Pertempuran tersebut terjadi pada Desember 1945 yang dipimpin oleh KH Nor Ali yang kemudian namanya diabadikan menjadi nama jalan utama di Bekasi. Beliau dengan gagah berani melawan tentara Sekutu yang mempunyai persenjataan jauh lebih kuat. Tentara Sekutu membalas dengan membakar rumah penduduk sehingga Bekasi menjadi lautan api.
Pertempuran Bekasi itu hanya salah satu rentetan dari sekian pertempuran di berbagai kota yang diawali pertempuran di Surabaya pd 10 Nevember 1945 yang kemudian terkenal sebagai Hari Pahlawan. Bung Tomo, putera dari seorang aktivis Sarikat Islam, Surabaya, sebagai salah satu tokoh utamanya yang terkenal dengan pekik “Allahu Akbar“ melalui radio untuk membangkitkan semangat perlawanan.
Semangat Berkorban
Perang Surabaya itu menelan korban sekitar 20 ribu orang wafat, meskipun dalam pernyataannya Bung Karno mengatakan jumlah korban lebih kecil mungkin untuk keperluan taktis. Bersamaan dengan peringatan Hari Pahlawan biasanya dibarengi dengan peringatan Resolusi Jihad “Kiai Hasyim As’ari” sebagai pendorong moral pertempuran Surabaya.

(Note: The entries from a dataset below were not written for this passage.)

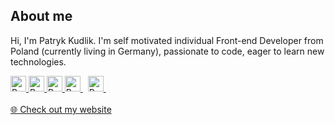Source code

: ## About me 

Hi, I'm Patryk Kudlik. I'm self motivated individual Front-end Developer from Poland (currently living in Germany), passionate to code, eager to learn new technologies. 

<a href="mailto:patryk.kudlik@gmail.com" title="Gmail" target="_blank">
    <img
        src="https://img.shields.io/badge/-Gmail-c14438?style=for-the-badge&logo=Gmail&logoColor=white" 
        alt="Badge"
        title="Gmail"
        height="25"
    >
</a> 

<a href="https://www.linkedin.com/in/patryk-kudlik/" title="LinkedIn" target="_blank">
    <img
        src="https://img.shields.io/badge/linkedin-%230077B5.svg?&style=for-the-badge&logo=linkedin&logoColor=white" 
        alt="Badge"
        title="LinkedIn"
        height="25"
    >
</a> 

<a href="https://www.instagram.com/patryk.kudlik/" title="Instagram" target="_blank">
    <img 
        src="https://img.shields.io/badge/instagram-%23E4405F.svg?&style=for-the-badge&logo=instagram&logoColor=white" 
        alt="Badge"
        title="Instagram"
        height="25"
    >
</a> 

<a href="https://twitter.com/patryk_kudlik" title="Twitter" target="_blank">
    <img 
        src="https://img.shields.io/badge/twitter-%231DA1F2.svg?&style=for-the-badge&logo=twitter&logoColor=white" 
        alt="Badge"
        title="Twitter"
        height="25"
    >
</a> 


<a href="https://codepen.io/krudi" title="CodePen" target="_blank">
    <img 
        src="https://img.shields.io/badge/codepen-%231E1F26.svg?&style=for-the-badge&logo=codepen&logoColor=white" 
        alt="Badge"
        title="Codepen"
        height="25"
    >
</a> 

<br>
<br>

<a href="https://patrykkudlik.com" title="Portfolio" target="_blank">
    🌐 Check out my website
</a>
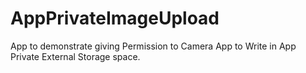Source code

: # AppPrivateImageUpload
App to demonstrate giving Permission to Camera App to Write in App Private External Storage space.

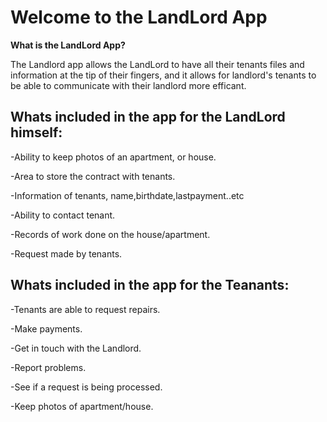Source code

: # Welcome to the LandLord App

**What is the LandLord App?** 

The Landlord app allows the LandLord to have all their tenants files and information at the tip of their fingers, and it allows for landlord's tenants to be able to communicate with their landlord more efficant.  



## Whats included in the app for the LandLord himself:
-Ability to keep photos of an apartment, or house.

-Area to store the contract with tenants.

-Information of tenants, name,birthdate,lastpayment..etc

-Ability to contact tenant.

-Records of work done on the house/apartment.

-Request made by tenants.



## Whats included in the app for the Teanants:
-Tenants are able to request repairs.

-Make payments.

-Get in touch with the Landlord.

-Report problems.

-See if a request is being processed.

-Keep photos of apartment/house.

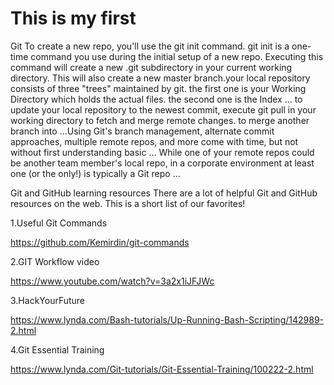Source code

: #  This is my first 

   Git To create a new repo, you'll use the git init command. git init is a one-time command you use during the initial setup of a new repo. Executing this command will create a new .git subdirectory in your current working directory. This will also create a new master branch.your local repository consists of three "trees" maintained by git. the first one is your Working Directory which holds the actual files. the second one is the Index ... to update your local repository to the newest commit, execute git pull in your working directory to fetch and merge remote changes. to merge another branch into ...Using Git's branch management, alternate commit approaches, multiple remote repos, and more come with time, but not without first understanding basic ... While one of your remote repos could be another team member's local repo, in a corporate environment at least one (or the only!) is typically a Git repo ...
   
   
   Git and GitHub learning resources
There are a lot of helpful Git and GitHub resources on the web. This is a short list of our favorites!

   
   1.Useful Git Commands
   
   https://github.com/Kemirdin/git-commands
   
   2.GIT Workflow video 
   
   https://www.youtube.com/watch?v=3a2x1iJFJWc
   
   3.HackYourFuture
   
   https://www.lynda.com/Bash-tutorials/Up-Running-Bash-Scripting/142989-2.html
   
   4.Git Essential Training
   
   https://www.lynda.com/Git-tutorials/Git-Essential-Training/100222-2.html


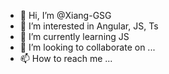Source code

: - 👋 Hi, I’m @Xiang-GSG
- 👀 I’m interested in Angular, JS, Ts
- 🌱 I’m currently learning JS
- 💞️ I’m looking to collaborate on ...
- 📫 How to reach me ...

<!---
Xiang-GSG/Xiang-GSG is a ✨ special ✨ repository because its `README.md` (this file) appears on your GitHub profile.
You can click the Preview link to take a look at your changes.
--->
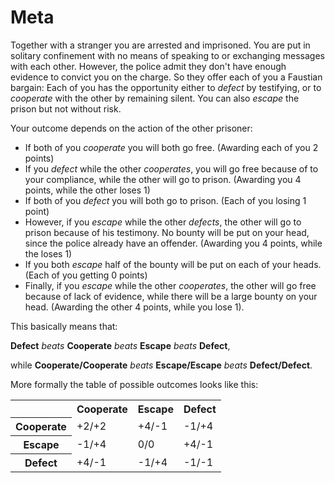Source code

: # Meta

Together with a stranger you are arrested and imprisoned. 
You are put in solitary confinement with no means of speaking to or exchanging messages with each other. 
However, the police admit they don't have enough evidence to convict you on the charge. 
So they offer each of you a Faustian bargain:
Each of you has the opportunity either to *defect* by testifying, 
or to *cooperate* with the other by remaining silent.
You can also *escape* the prison but not without risk.

Your outcome depends on the action of the other prisoner:

* If both of you *cooperate* you will both go free. (Awarding each of you 2 points)
* If you *defect* while the other *cooperates*, you will go free because of to your compliance, while the other will go to prison. (Awarding you 4 points, while the other loses 1)
* If both of you *defect* you will both go to prison. (Each of you losing 1 point)
* However, if you *escape* while the other *defects*, the other will go to prison because of his testimony.
No bounty will be put on your head, since the police already have an offender. (Awarding you 4 points, while the loses 1)
* If you both *escape* half of the bounty will be put on each of your heads. (Each of you getting 0 points)
* Finally, if you *escape* while the other *cooperates*, the other will go free because of lack of evidence, while there will be a large bounty on your head. (Awarding the other 4 points, while you lose 1).

This basically means that: 

**Defect** *beats* **Cooperate** *beats* **Escape** *beats* **Defect**, 

while **Cooperate/Cooperate** *beats* **Escape/Escape** *beats* **Defect/Defect**.

More formally the table of possible outcomes looks like this:

<table>
  <tbody>
  <tr>
    <td></td>
    <th scope="col">Cooperate</th>
    <th scope="col">Escape</th>
    <th scope="col">Defect</th>
  </tr>
  <tr>
    <th scope="row">Cooperate</th>
    <td>+2/+2</td>
    <td>+4/-1</td>
    <td>-1/+4</td>
  </tr>
  <tr>
    <th scope="row">Escape</th>
    <td>-1/+4</td>
    <td>0/0</td>
    <td>+4/-1</td>
  </tr>
  <tr>
    <th scope="row">Defect</th>
    <td>+4/-1</td>
    <td>-1/+4</td>
    <td>-1/-1</td>
  </tr>
  </tbody>
</table>

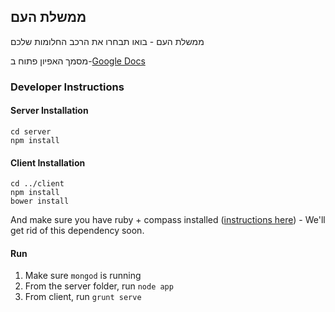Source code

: ## ממשלת העם

ממשלת העם - בואו תבחרו את הרכב החלומות שלכם

מסמך האפיון פתוח ב-[Google Docs](https://docs.google.com/document/d/1lYLlI-vkl-UEw7gLVxJds1L4JbiwyT2v15X2V1rtfWI/edit)


### Developer Instructions
#### Server Installation

    cd server
    npm install

#### Client Installation

    cd ../client
    npm install
    bower install

And make sure you have ruby + compass installed ([instructions here](http://compass-style.org/install/)) - We'll get rid of this dependency soon.

#### Run
1. Make sure `mongod` is running
1. From the server folder, run `node app`
1. From client, run `grunt serve`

Di dalam setiap peringatan hari besar tersebut terkesan suatu pesan mulia yaitu Cinta Tanah Air atau lebih spesifik “Hubbul Wathon Minal Iman“. Dalam masa perang, hubbul wathon itu diwujudkan dlm kesediaan “rela mengorbankan jiwa dan raga”.
Sedang dalam masa damai diekspresikan dengan semangat cancut taliwanda membangun spiritual dan material bangsa serta semangat bersaing dengan bangsa lain agar tidak tertinggal khsususnya dalam bidang ilmu - pengetahuan dan teknologi (Iptek).
Substansi penting lainnya dari peringatan Hari Pahlawan adalah semangat untuk mengedepankan kepentingan bersama sebagai bangsa dibanding dengan kepentingan individu dan golongan.
Persatuan itulah modal utama dalam memajukan bangsa ini dan dalam frasa persatuan itulah terdapat nilai manusia sebagai hamba Allah: bahwa manusia (orang beriman) adalah saudara bagi manusia lainnya sehingga kalau terjadi pertikaan dan perbedaan selesaikan dengan perdamaian (Surat Al Hujarat: 10).
Tantangan bangsa dalam era globalisasi sangat besar khususnya bagaimana bangsa kita mampu bersaing dengan bangsa lain yang lebih maju. Kalau tidak mampu mengembangkan diri, maka kita akan menjadi bangsa pecundang. Kuncinya adalah semangat berani berkorban, jiwa persatuan dan penguasaan Iptek serta hidup bersih alias tidak korup.
DR KH As'ad Said Ali
Pengamat sosial politik, Mustasyar Pengurus Besar Nahdlatul Ulama 2022-2027, tinggal di Jakarta.